The U.S.may perhaps have vaccination and antivirals for the whole population, even though the storage and management of vaccination for millions of people must be quite an undertaking, nevertheless the utmost responsibility and primary role of the government is to protect its citizens and keep the people safe from enemies foreign, domestic, or in this case enemies of highly infectious nature and spread (yes, an infectious event most likely brought on by one or the other enemy mentioned above)

So to answer the above question if I dared to make a political decision for such program…? Yes! …but I am not a career politician…they make decisions differently – and for very obvious reasons.

Should that be a part of my job and a part of my professional expertise and my professional recommendation, should that be my decision-making responsibility – then yes, of course, I would make a decision and I would accept the responsibility.
In fact, that was exactly why I was “there” occupying that office and that position, to lead as leaders are sorely needed!
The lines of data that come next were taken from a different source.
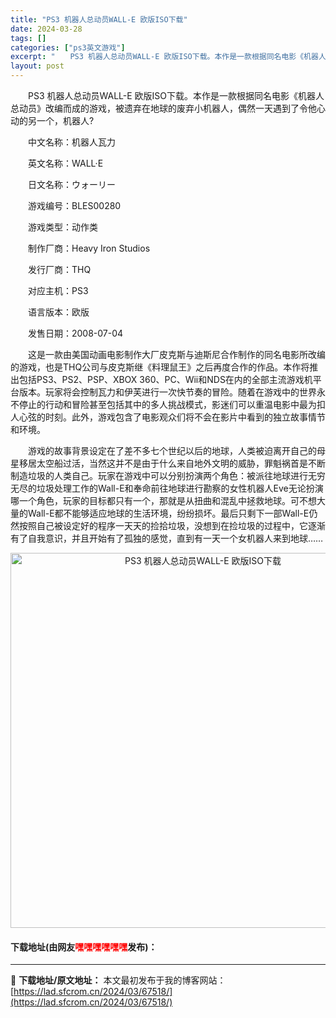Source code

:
 ```yaml
---
title: "PS3 机器人总动员WALL-E 欧版ISO下载"
date: 2024-03-28
tags: []
categories: ["ps3英文游戏"]
excerpt: "　　PS3 机器人总动员WALL-E 欧版ISO下载。本作是一款根据同名电影《机器人总动员》改编而成的游戏，被遗弃在地球的废弃小机器人，偶然一天遇到了令他心动的另一个，机器人? 　　中文名称：机器人瓦力 　　英文名称：WALL&middot;E 　　日文名称：ウォーリー 　　游戏编号：BLES002&hellip;"
layout: post
---
```


 <p>　　PS3 机器人总动员WALL-E 欧版ISO下载。本作是一款根据同名电影《机器人总动员》改编而成的游戏，被遗弃在地球的废弃小机器人，偶然一天遇到了令他心动的另一个，机器人?</p> <p>　　中文名称：机器人瓦力</p> <p>　　英文名称：WALL&middot;E</p> <p>　　日文名称：ウォーリー</p> <p>　　游戏编号：BLES00280</p> <p>　　游戏类型：动作类</p> <p>　　制作厂商：Heavy Iron Studios</p> <p>　　发行厂商：THQ</p> <p>　　对应主机：PS3</p> <p>　　语言版本：欧版</p> <p>　　发售日期：2008-07-04</p> <p>　　这是一款由美国动画电影制作大厂皮克斯与迪斯尼合作制作的同名电影所改编的游戏，也是THQ公司与皮克斯继《料理鼠王》之后再度合作的作品。本作将推出包括PS3、PS2、PSP、XBOX 360、PC、Wii和NDS在内的全部主流游戏机平台版本。玩家将会控制瓦力和伊芙进行一次快节奏的冒险。随着在游戏中的世界永不停止的行动和冒险甚至包括其中的多人挑战模式，影迷们可以重温电影中最为扣人心弦的时刻。此外，游戏包含了电影观众们将不会在影片中看到的独立故事情节和环境。</p> <p>　　游戏的故事背景设定在了差不多七个世纪以后的地球，人类被迫离开自己的母星移居太空船过活，当然这并不是由于什么来自地外文明的威胁，罪魁祸首是不断制造垃圾的人类自己。玩家在游戏中可以分别扮演两个角色：被派往地球进行无穷无尽的垃圾处理工作的Wall-E和奉命前往地球进行勘察的女性机器人Eve无论扮演哪一个角色，玩家的目标都只有一个，那就是从扭曲和混乱中拯救地球。可不想大量的Wall-E都不能够适应地球的生活环境，纷纷损坏。最后只剩下一部Wall-E仍然按照自己被设定好的程序一天天的捡拾垃圾，没想到在捡垃圾的过程中，它逐渐有了自我意识，并且开始有了孤独的感觉，直到有一天一个女机器人来到地球&hellip;&hellip;</p> <p align="center"><img align="" border="0" src="https://lad.sfcrom.cn/wp-content/uploads/2024/03/20240328_66051d6f19b6e.jpg" width="600" alt="PS3 机器人总动员WALL-E 欧版ISO下载" /></p> <p><h4>下载地址(由网友<font color="red">嘿嘿嘿嘿嘿嘿</font>发布)：</h4></p> 

---
📖 **下载地址/原文地址：** 本文最初发布于我的博客网站：[https://lad.sfcrom.cn/2024/03/67518/](https://lad.sfcrom.cn/2024/03/67518/)
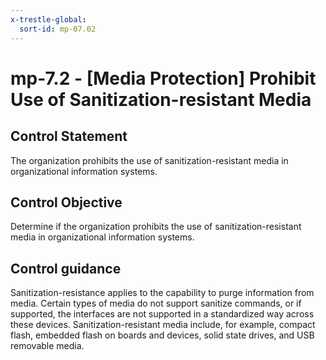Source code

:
 ```yaml
---
x-trestle-global:
  sort-id: mp-07.02
---
```


# mp-7.2 - \[Media Protection\] Prohibit Use of Sanitization-resistant Media

## Control Statement

The organization prohibits the use of sanitization-resistant media in organizational information systems.

## Control Objective

Determine if the organization prohibits the use of sanitization-resistant media in organizational information systems.

## Control guidance

Sanitization-resistance applies to the capability to purge information from media. Certain types of media do not support sanitize commands, or if supported, the interfaces are not supported in a standardized way across these devices. Sanitization-resistant media include, for example, compact flash, embedded flash on boards and devices, solid state drives, and USB removable media.
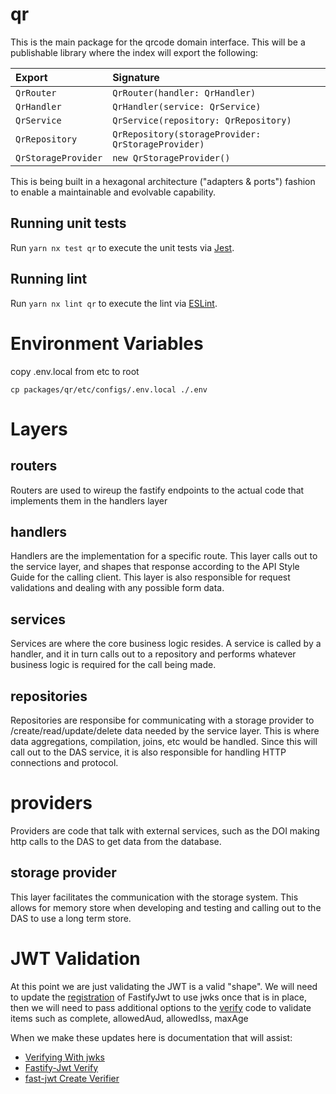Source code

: # qr

This is the main package for the qrcode domain interface. This will be a
publishable library where the index will export the following:

| Export                  | Signature                                                  |
| :---------------------- | :--------------------------------------------------------- |
| `QrRouter`          | `QrRouter(handler: QrHandler)`                     |
| `QrHandler`         | `QrHandler(service: QrService)`                    |
| `QrService`         | `QrService(repository: QrRepository)`              |
| `QrRepository`      | `QrRepository(storageProvider: QrStorageProvider)` |
| `QrStorageProvider` | `new QrStorageProvider()`                              |

This is being built in a hexagonal architecture ("adapters & ports") fashion
to enable a maintainable and evolvable capability.

## Running unit tests

Run `yarn nx test qr` to execute the unit tests via [Jest](https://jestjs.io).

## Running lint

Run `yarn nx lint qr` to execute the lint via [ESLint](https://eslint.org/).

# Environment Variables

copy .env.local from etc to root

```
cp packages/qr/etc/configs/.env.local ./.env
```

# Layers

## routers

Routers are used to wireup the fastify endpoints to the actual code that implements them in the handlers layer

## handlers

Handlers are the implementation for a specific route. This layer calls out to the service layer, and shapes that response according to the API Style Guide for the calling client. This layer is also responsible for request validations and dealing with any possible form data.

## services

Services are where the core business logic resides. A service is called by a handler, and it in turn calls out to a repository and performs whatever business logic is required for the call being made.

## repositories

Repositories are responsibe for communicating with a storage provider to /create/read/update/delete data needed by the service layer. This is where data aggregations, compilation, joins, etc would be handled. Since this will call out to the DAS service, it is also responsible for handling HTTP connections and protocol.

# providers

Providers are code that talk with external services, such as the DOI making http calls to the DAS to get data from the database.

## storage provider

This layer facilitates the communication with the storage system. This allows for memory store when developing and testing and calling out to the DAS to use a long term store.

# JWT Validation

At this point we are just validating the JWT is a valid "shape". We will need to update the [registration](https://github.com/coe/apip-mktpl-das-qrcode/blob/main/src/providers/jwt/jwtProvider.ts#L9) of FastifyJwt to use jwks once that is in place, then we will need to pass additional options to the [verify](https://github.com/coe/apip-mktpl-das-qrcode/blob/main/src/providers/jwt/jwtProvider.ts#L15) code to validate items such as complete, allowedAud, allowedIss, maxAge

When we make these updates here is documentation that will assist:

-   [Verifying With jwks](https://github.com/fastify/fastify-jwt#verifying-with-jwks)
-   [Fastify-Jwt Verify](https://github.com/fastify/fastify-jwt#verify)
-   [fast-jwt Create Verifier](https://github.com/nearform/fast-jwt#createverifier)

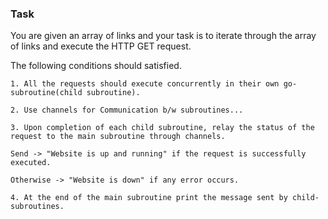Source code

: ### Task
You are given an array of links and your task is to iterate through the array of links and execute the HTTP GET request.

The following conditions should satisfied.

```
1. All the requests should execute concurrently in their own go-subroutine(child subroutine).

2. Use channels for Communication b/w subroutines...

3. Upon completion of each child subroutine, relay the status of the request to the main subroutine through channels.

Send -> "Website is up and running" if the request is successfully executed.

Otherwise -> "Website is down" if any error occurs.

4. At the end of the main subroutine print the message sent by child-subroutines.
```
So if in spite of knowing all about the small pox sentinel  event scenario had I accepted this (fictitious) appointment or a position then yes, it would be my decision, my recommendation and my responsibility for such scenario and for the people – whatever the decision may be, either do something or do nothing.

That’s my final answer, Alex (doesn’t that sounds familiar … ??)

While the crises analysis and projection of impact studies can be (and hopefully are) low on probability, and we all do hope so, it is still the responsibility of the government and its appropriate agencies to discuss, debate and plan for varied scenarios and call different “plays” all in order to prepare for such – even if – unthinkable event.

As I stated in my previous post, I am not an expert on the likelihood of small pox epidemic event or on the effectiveness or amount of US vaccines or antivirals, so I will not be delving into those issues.
However, what I am an expert on is emergency response, efficient administration, effective organization of people and key infrastructure – including the level of preparedness and skilfulness to deal with basic human behavior in crisis + panicked public (and they would be PANICKED, trust me!) and dealing with the complexities of emergency response management of such massive scale (I am still using the scenario of a sentinel event here).

Let’s be honest, when this hits, we will not have few days (or a week) of luxury to watch and wait “for the water to go down to save people from their rooftops”- aka Katrina emergency response. So while perhaps almost an unlikely event – great, we won! However, should any level of this event occur and we would not respond in the right, correct and specific way – we would be in deep Katrina waters, I mean in deep troubles.

Few years back I was a part of a sentinel event disaster and emergency response exercise in a regional hospital that had a central command center set up. We are talking seasoned medical and nursing professionals who make life-or-death decisions and see things every day the rest of the population doesn’t even know they exist, and yet the underlying panic, the hesitancy to give orders, the miss-communication, and the lack of feed-back to properly assess the ongoing developments – it was eye-opening for everybody. GOOD! That’s exactly why we have these exercises and preparation sessions – to learn!

So overall, it was a successful day even though the staff did not look like “success” at the end of the day. Again, these were highly motivated, educated, experienced professionals and senior staff members in an acute care setting, you would think they know what to do in an emergency as they deal with almost every possible scenario on daily basis…
But as I was told by one old and revered ER physician in the hallway: “You know young lady, there is an emergency, and then there is an Emergency”.